16 ounces canned pumpkin
8 ounces cream cheese
1 teaspoon pumpkin pie spice
1 1/2 cups powdered sugar


With hand mixer, mix the pumpkin, cream cheese and pumpkin pie spice until smooth. Add sugar to taste until desired sweetness is reached. Serve with graham crackers, gingersnaps, & apple slices

Monday, October 20, 2008

Pumpkin Pie Fudge

I llllllllove pumpkin. Love it. Love all things pumpkin. The boy, not so much. 😛 That kind of limits my pumpkin eating at times. Sometime last year I stumbled upon this recipe for pumpkin fudge. It sounded decadently delicious. I think I didn’t see it until after Thanksgiving so I told myself I’d make it the next year. This year rolls around and I see this recipe on Annie’s Eats. I thought, “Hmm.. that sounds familiar. Then I noticed where Annie linked that she first saw this recipe, it was the same blog I had seen it last year! If anything, thanks for jogging my memory!

I made this fudge, surprisingly without a candy thermometer. I was SO nervous that I would screw it up. I have many memories of my sister’s homemade fudge, that sometimes ended up as syrup. Luckily it turned out pretty darn good! I brought it in to work, to celebrate my brand new spacious edit bay. I never put it out on the “free spot”, but I just emailed & told people to come and eat some.
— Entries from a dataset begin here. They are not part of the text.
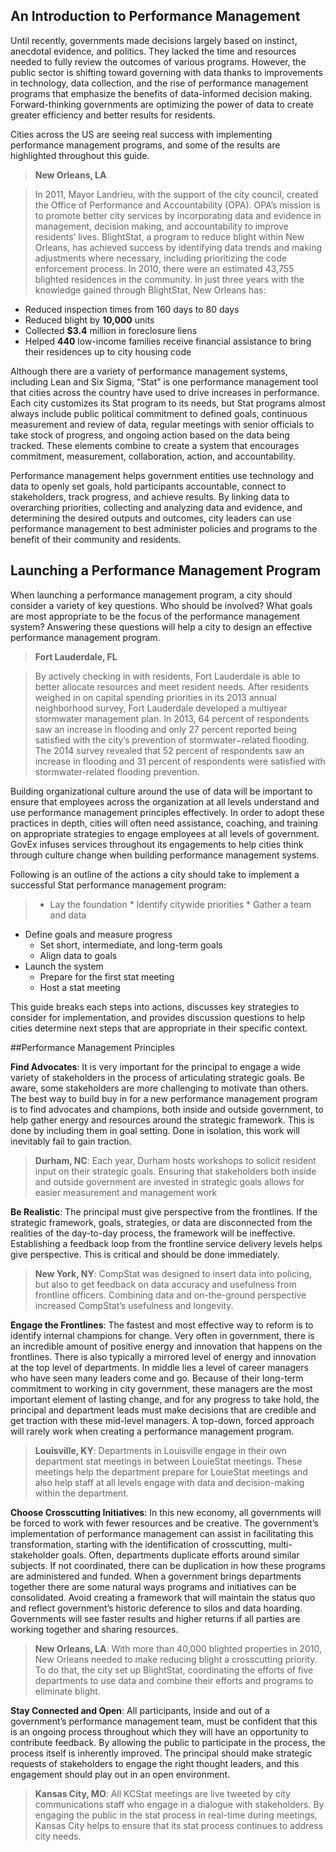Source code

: ## An Introduction to Performance Management

Until recently, governments made decisions largely based on instinct, anecdotal evidence, and politics. They lacked the time and resources needed to fully review the outcomes of various programs. However, the public sector is shifting toward governing with data thanks to improvements in technology, data collection, and the rise of performance management programs that emphasize the benefits of data-informed decision making. Forward-thinking governments are optimizing the power of data to create greater efficiency and better results for residents.

Cities across the US are seeing real success with implementing performance management programs, and some of the results are highlighted throughout this guide.

> **New Orleans, LA**

> In 2011, Mayor Landrieu, with the support of the city council, created the Office of Performance and Accountability (OPA). OPA’s mission is to promote better city services by incorporating data and evidence in management, decision making, and accountability to improve residents’ lives.
BlightStat, a program to reduce blight within New Orleans, has achieved success by identifying data trends and making adjustments where necessary, including prioritizing the code enforcement process. In 2010, there were an estimated 43,755 blighted residences in the community. In just three years with the knowledge gained through BlightStat, New Orleans has:
* Reduced inspection times from 160 days to 80 days
* Reduced blight by **10,000** units
* Collected **$3.4** million in foreclosure liens
* Helped **440** low-income families receive financial assistance to bring their residences up to city housing code

Although there are a variety of performance management systems, including Lean and Six Sigma, “Stat” is one performance management tool that cities across the country have used to drive increases in performance. Each city customizes its Stat program to its needs, but Stat programs almost always include public political commitment to defined goals, continuous measurement and review of data, regular meetings with senior officials to take stock of progress, and ongoing action based on the data being tracked. These elements combine to create a system that encourages commitment, measurement, collaboration, action, and accountability.

Performance management helps government entities use technology and data to openly set goals, hold participants accountable, connect to stakeholders, track progress, and achieve results. By linking data to overarching priorities, collecting and analyzing data and evidence, and determining the desired outputs and outcomes, city leaders can use performance management to best administer policies and programs to the benefit of their community and residents.

## Launching a Performance Management Program

When launching a performance management program, a city should consider a variety of key questions. Who should be involved? What goals are most appropriate to be the focus of the performance management system? Answering these questions will help a city to design an effective performance management program.

> **Fort Lauderdale, FL**

> By actively checking in with residents, Fort Lauderdale is able to better allocate resources and meet resident needs.
After residents weighed in on capital spending priorities in its 2013 annual neighborhood survey, Fort  Lauderdale developed a multiyear stormwater management plan. In 2013, 64 percent of respondents saw an increase in flooding and only 27 percent reported being satisfied  with the city’s prevention of  stormwater−related flooding. The 2014 survey revealed that  52 percent of respondents saw an increase in flooding and 31 percent of respondents were satisfied with stormwater-related  flooding prevention.

Building organizational culture around the use of data will be important to ensure that employees across the organization at all levels understand and use performance management principles effectively. In order to adopt these practices in depth, cities will often need assistance, coaching, and training on appropriate strategies to engage employees at all levels of government. GovEx infuses services throughout its engagements to help cities think through culture change when building performance management systems.

Following is an outline of the actions a city should take to implement a successful Stat performance management program:

>* Lay the foundation
    * Identify citywide priorities
    * Gather a team and data
* Define goals and measure progress
    * Set short, intermediate, and long-term goals
    * Align data to goals
* Launch the system
    * Prepare for the first stat meeting
    *  Host a stat meeting

This guide breaks each steps into actions, discusses key strategies to consider for implementation, and provides discussion questions to help cities determine next steps that are appropriate in their specific context. 

##Performance Management Principles

**Find Advocates**: It is very important for the principal to engage a wide variety of stakeholders in the process of articulating strategic goals. Be aware, some stakeholders are more challenging to motivate than others. The best way to build buy in for a new performance management program is to find advocates and champions, both inside and outside government, to help gather energy and resources around the strategic framework. This is done by including them in goal setting. Done in isolation, this work will inevitably fail to gain traction. 

>**Durham, NC**: Each year, Durham hosts workshops to solicit resident input on their strategic goals. Ensuring that stakeholders both inside and outside government are invested in strategic goals allows for easier measurement and management work

**Be Realistic**: The principal must give perspective from the frontlines. If the strategic framework, goals, strategies, or data are disconnected from the realities of the day-to-day process, the framework will be ineffective. Establishing a feedback loop from the frontline service delivery levels helps give perspective. This is critical and should be done immediately. 

>**New York, NY**: CompStat was designed to insert data into policing, but also to get feedback on data accuracy and usefulness from frontline officers. Combining data and on-the-ground perspective increased CompStat’s usefulness and longevity.

**Engage the Frontlines**: The fastest and most effective way to reform is to identify internal champions for change. Very often in government, there is an incredible amount of positive energy and innovation that happens on the frontlines. There is also typically a mirrored level of energy and innovation at the top level of departments. In middle lies a level of career managers who have seen many leaders come and go. Because of their long-term commitment to working in city government, these managers are the most important element of lasting change, and for any progress to take hold, the principal and department leads must make decisions that are credible and get traction with these mid-level managers. A top-down, forced approach will rarely work when creating a performance management program.

>**Louisville, KY**: Departments in Louisville engage in their own department stat meetings in between LouieStat meetings. These meetings help the department prepare for LouieStat meetings and also help staff at all levels engage with data and decision-making within the department.

**Choose Crosscutting Initiatives**: In this new economy, all governments will be forced to work with fewer resources and be creative. The government’s implementation of performance management can assist in facilitating this transformation, starting with the identification of crosscutting, multi-stakeholder goals. Often, departments duplicate efforts around similar subjects. If not coordinated, there can be duplication in how these programs are administered and funded. When a government brings departments together there are some natural ways programs and initiatives can be consolidated. Avoid creating a framework that will maintain the status quo and reflect government’s historic deference to silos and data hoarding. Governments will see faster results and higher returns if all parties are working together and sharing resources.

>**New Orleans, LA**: With more than 40,000 blighted properties in 2010, New Orleans needed to make reducing blight a crosscutting priority. To do that, the city set up BlightStat, coordinating the efforts of five departments to use data and combine their efforts and programs to eliminate blight.

**Stay Connected and Open**: All participants, inside and out of a government’s performance management team, must be confident that this is an ongoing process throughout which they will have an opportunity to contribute feedback. By allowing the public to participate in the process, the process itself is inherently improved. The principal should make strategic requests of stakeholders to engage the right thought leaders, and this engagement should play out in an open environment.

>**Kansas City, MO**: All KCStat meetings are live tweeted by city communications staff who engage in a dialogue with stakeholders. By engaging the public in the stat process in real-time during meetings, Kansas City helps to ensure that its stat process continues to address city needs.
It was rather well received I must say! If you like pumpkin pie, and you like fudge, MAKE THIS!



Pumpkin Pie Fudge

originally from Southern Living, as seen on Foodie Bride & Annie's Eats


3 cups sugar
¾ cup unsalted butter, melted
2/3 cup evaporated milk
1 cup canned pumpkin puree
2 tbsp. corn syrup
2 ½ tsp. pumpkin pie spice
9 oz. white chocolate, chopped
7 oz. jar marshmallow crème
1 cup walnuts, chopped and toasted (I used pecans)
1 tsp. vanilla extract


Stir together first six ingredients in a 3 ½ - quart saucepan over medium-high heat and cook, stirring constantly, until mixture comes to a boil. Continue cooking, stirring constantly, until a candy thermometer registers 234° (soft-ball stage).
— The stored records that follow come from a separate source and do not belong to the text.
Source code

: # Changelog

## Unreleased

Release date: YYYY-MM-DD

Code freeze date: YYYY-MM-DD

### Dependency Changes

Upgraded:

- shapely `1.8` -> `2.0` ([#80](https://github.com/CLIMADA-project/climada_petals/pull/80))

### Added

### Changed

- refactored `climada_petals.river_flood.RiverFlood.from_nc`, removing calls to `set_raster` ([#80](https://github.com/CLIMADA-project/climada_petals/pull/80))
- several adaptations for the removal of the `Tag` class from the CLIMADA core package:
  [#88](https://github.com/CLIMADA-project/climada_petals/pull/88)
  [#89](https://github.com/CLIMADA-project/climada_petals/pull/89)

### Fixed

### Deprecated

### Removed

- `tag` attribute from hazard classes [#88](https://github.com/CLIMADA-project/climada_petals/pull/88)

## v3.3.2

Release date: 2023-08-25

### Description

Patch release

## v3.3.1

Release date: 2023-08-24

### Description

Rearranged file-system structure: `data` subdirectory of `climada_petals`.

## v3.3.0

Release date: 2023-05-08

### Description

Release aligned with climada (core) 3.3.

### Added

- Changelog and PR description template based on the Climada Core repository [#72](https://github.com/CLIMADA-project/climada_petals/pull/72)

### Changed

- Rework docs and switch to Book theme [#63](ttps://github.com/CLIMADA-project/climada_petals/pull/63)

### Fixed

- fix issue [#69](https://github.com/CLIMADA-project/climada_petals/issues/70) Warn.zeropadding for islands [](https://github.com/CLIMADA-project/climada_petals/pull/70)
Remove pan from heat; stir in remaining ingredients until well blended. Pour into a greased aluminum foil-lined 8-inch square pan. Let stand 2 hours or until completely cool; cut fudge into squares.

Friday, October 17, 2008

Patience is a Virtue

There are a lot of things in life that require patience.  One of those things is vacationing with my parents.  It’s been about 5 or so years since I have went on a vacation with them.  My dad emailed me back in August asking if I’d drive them & another couple we’re related to, to the airport because they were going to San Francisco, Napa Valley, Yosemite, down the Pacific Coast Highway, and all these wonderful places.  I was immediately jealous, but told him I’d take them to the airport.  About an hour or so later he called me, and suggested I just tag along and go with them!  I wouldn’t have to pay for hotels or the rental car, just my airfare & meals.  HECK YEAH!

So, fast forward to October 3rd, we headed out west!  Overall it was a good trip because I had only seen Southern California, and not the northern area.  BUT, this trip required a lot of patience!  We had lines to wait in, like when we went to Alcatraz. (click any of the pictures to see the gorgeous full size photo.)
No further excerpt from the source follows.